The Control intent paragraph matters because risk-assessment depends on knowing what the gap actually risks.

5. Roll up the summary

At the top of GAP-REPORT.md, write the assessment summary: count of met / partial / unmet by framework, by system, by control family. This is the artifact the user opens first; it should answer "how big is the problem?" in one page.

6. Hand off

When every (control, system) pair from the scope mapping has a status + evidence + deficiency description (for non-met items), hand off to risk-assessor. Do not assign risk scores — that hat owns the methodology and the prioritization.

Anti-patterns (RFC 2119)

  • The agent MUST NOT mark a control met without reviewing actual artifacts — verbal assurances are not evidence
  • The agent MUST NOT accept stale evidence (from a prior assessment cycle) without re-confirming the implementation hasn't changed
  • The agent MUST NOT conflate "process exists" with "process is effective" — a documented procedure nobody follows is unmet
  • The agent MUST document the specific evidence reviewed for each determination, with source and date
  • The agent MUST NOT apply inconsistent standards across similar controls — if MFA required makes one access control met, it must make every comparable access control met
  • The agent MUST NOT skip "easy" controls because they "obviously pass" — every in-scope control gets an evidence-backed determination
  • The agent MUST name the deficiency precisely enough to drive remediation without a second assessment pass
  • The agent MUST NOT invent evidence or attribute claims to unnamed people; un-cited stakeholder confirmations are not evidence
hat 2Risk AssessorTake the auditor's per-control findings and convert them into a prioritized risk picture. Assign consistent likelihood + impact scores, account for compensating controls, and surface dependencies between gaps. You produce the risk-scoring, prioritization, and dependencies sections of the intent-scope `GAP-REPORT.md`.

Focus: Take the auditor's per-control findings and convert them into a prioritized risk picture. Assign consistent likelihood + impact scores, account for compensating controls, and surface dependencies between gaps. You produce the risk-scoring, prioritization, and dependencies sections of the intent-scope GAP-REPORT.md.

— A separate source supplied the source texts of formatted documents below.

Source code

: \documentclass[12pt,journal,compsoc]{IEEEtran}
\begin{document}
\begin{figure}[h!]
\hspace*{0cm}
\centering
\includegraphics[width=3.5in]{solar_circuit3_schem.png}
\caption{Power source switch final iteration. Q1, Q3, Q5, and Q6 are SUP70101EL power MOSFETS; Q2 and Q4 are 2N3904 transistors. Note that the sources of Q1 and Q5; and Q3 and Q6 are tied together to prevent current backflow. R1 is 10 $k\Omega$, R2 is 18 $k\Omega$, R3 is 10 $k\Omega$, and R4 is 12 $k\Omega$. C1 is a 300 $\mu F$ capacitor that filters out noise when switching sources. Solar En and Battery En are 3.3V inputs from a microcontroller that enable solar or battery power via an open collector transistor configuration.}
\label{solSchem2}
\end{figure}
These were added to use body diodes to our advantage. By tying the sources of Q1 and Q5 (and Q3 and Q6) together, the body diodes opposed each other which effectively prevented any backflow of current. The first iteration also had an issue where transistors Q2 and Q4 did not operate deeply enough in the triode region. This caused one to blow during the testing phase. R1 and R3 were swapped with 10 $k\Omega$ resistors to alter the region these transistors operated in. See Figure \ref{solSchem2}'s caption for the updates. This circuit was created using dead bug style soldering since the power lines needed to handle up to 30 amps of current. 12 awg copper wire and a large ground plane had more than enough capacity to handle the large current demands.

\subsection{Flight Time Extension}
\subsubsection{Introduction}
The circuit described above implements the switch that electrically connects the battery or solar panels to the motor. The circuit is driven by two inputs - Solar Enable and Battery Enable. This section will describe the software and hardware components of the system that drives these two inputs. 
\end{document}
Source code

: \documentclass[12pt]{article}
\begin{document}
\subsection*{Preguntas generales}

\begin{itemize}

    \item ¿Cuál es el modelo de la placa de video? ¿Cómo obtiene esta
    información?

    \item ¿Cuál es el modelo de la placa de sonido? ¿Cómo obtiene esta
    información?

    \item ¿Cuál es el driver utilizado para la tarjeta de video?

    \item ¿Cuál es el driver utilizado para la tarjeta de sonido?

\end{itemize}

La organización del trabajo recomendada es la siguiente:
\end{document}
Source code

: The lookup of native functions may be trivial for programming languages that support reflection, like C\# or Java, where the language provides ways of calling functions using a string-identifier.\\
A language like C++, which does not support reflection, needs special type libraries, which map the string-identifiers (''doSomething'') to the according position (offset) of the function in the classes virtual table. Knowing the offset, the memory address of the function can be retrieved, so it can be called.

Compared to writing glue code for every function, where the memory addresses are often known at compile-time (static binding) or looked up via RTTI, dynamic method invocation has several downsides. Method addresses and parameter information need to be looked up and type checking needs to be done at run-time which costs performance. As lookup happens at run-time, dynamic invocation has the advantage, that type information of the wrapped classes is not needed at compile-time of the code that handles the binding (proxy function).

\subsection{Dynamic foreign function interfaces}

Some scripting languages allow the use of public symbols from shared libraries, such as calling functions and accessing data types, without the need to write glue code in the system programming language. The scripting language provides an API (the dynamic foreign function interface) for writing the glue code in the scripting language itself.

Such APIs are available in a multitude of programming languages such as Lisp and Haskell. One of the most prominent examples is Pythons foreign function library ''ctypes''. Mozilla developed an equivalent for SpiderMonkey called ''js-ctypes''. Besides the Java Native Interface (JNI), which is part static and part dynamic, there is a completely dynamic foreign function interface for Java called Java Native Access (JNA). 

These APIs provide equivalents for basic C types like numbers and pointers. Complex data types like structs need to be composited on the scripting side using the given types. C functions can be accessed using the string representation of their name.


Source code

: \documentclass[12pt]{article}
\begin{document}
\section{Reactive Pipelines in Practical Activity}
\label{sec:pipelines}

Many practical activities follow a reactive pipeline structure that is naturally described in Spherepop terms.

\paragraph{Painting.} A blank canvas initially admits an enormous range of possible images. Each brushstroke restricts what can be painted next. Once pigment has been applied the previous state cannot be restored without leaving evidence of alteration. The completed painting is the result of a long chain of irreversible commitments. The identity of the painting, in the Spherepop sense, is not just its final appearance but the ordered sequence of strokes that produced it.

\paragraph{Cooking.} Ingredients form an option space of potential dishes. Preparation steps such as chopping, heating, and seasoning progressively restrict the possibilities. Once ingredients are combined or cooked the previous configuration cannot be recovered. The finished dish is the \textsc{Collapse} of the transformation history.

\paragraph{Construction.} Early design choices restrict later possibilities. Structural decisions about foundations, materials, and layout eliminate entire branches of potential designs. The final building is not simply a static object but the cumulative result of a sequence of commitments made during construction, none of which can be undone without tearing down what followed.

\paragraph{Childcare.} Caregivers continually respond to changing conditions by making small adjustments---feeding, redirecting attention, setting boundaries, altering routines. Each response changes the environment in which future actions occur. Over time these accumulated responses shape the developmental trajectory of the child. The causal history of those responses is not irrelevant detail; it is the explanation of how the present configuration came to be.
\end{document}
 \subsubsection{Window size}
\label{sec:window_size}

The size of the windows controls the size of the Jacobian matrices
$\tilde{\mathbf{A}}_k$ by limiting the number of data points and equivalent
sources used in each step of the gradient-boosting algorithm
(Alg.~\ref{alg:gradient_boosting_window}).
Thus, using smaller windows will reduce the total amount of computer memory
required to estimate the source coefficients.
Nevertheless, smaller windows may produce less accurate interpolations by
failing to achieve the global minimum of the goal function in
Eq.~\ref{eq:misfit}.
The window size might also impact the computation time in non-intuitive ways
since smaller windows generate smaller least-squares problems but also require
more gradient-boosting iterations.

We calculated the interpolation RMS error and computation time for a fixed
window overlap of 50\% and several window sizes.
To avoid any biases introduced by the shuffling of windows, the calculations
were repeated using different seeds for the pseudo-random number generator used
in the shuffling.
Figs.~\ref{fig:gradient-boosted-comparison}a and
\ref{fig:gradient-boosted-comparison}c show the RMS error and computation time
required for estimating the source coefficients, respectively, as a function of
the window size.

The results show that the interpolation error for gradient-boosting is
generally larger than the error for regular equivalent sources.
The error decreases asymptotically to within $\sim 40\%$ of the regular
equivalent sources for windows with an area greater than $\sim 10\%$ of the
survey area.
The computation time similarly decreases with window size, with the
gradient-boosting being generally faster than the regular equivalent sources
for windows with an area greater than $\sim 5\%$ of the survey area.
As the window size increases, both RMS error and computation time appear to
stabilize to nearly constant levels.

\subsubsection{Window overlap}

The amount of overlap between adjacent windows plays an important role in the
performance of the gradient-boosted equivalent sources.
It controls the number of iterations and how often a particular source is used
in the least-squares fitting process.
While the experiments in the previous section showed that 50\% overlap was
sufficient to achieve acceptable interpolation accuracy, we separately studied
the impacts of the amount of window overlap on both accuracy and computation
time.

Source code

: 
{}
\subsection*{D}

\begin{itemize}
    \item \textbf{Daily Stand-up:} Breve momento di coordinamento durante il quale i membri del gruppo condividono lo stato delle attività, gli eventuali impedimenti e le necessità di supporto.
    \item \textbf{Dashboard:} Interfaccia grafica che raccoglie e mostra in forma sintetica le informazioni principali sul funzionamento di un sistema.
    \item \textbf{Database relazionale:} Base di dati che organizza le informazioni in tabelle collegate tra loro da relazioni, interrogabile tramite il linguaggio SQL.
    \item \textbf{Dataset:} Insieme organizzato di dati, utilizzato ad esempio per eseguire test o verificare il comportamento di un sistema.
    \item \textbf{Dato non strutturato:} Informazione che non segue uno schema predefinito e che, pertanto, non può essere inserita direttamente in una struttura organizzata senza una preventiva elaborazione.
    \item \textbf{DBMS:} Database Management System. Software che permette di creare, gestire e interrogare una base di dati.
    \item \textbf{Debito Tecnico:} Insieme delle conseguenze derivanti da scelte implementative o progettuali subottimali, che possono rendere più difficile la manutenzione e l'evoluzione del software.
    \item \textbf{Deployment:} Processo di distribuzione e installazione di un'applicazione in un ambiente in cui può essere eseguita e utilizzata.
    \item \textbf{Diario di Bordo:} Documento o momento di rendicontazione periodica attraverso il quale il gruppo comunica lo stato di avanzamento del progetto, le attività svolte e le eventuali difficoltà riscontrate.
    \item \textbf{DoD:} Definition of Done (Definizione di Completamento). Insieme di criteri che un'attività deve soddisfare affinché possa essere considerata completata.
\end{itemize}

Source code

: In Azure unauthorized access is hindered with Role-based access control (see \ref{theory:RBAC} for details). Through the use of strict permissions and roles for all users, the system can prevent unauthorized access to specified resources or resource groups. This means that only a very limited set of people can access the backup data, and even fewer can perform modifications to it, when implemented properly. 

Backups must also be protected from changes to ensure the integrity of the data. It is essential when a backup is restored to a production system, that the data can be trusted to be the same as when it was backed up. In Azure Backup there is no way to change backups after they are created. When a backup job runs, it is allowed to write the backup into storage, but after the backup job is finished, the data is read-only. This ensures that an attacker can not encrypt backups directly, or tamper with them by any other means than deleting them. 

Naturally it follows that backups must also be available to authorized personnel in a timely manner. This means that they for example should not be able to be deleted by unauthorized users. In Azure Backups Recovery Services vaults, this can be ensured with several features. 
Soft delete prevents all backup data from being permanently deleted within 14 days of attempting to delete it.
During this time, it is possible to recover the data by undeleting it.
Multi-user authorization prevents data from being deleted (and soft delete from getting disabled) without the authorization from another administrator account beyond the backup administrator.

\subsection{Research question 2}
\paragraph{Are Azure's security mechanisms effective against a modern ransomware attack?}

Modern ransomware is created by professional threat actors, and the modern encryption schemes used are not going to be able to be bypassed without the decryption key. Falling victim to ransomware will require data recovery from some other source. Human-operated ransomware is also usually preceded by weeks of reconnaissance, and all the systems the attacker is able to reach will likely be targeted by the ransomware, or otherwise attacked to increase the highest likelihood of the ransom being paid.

You DO NOT re-evaluate the auditor's status determinations — those are settled by the time you start. You translate the findings into the document the remediate stage uses to plan work.

Process

1. Read your inputs

  • The auditor's per-control findings (already in GAP-REPORT.md)
  • The upstream CONTROL-MAPPING.md (system inventory + data classifications)
  • The unit's success criteria
  • Any organizational risk methodology the user points you at (existing risk register, named scoring rubric)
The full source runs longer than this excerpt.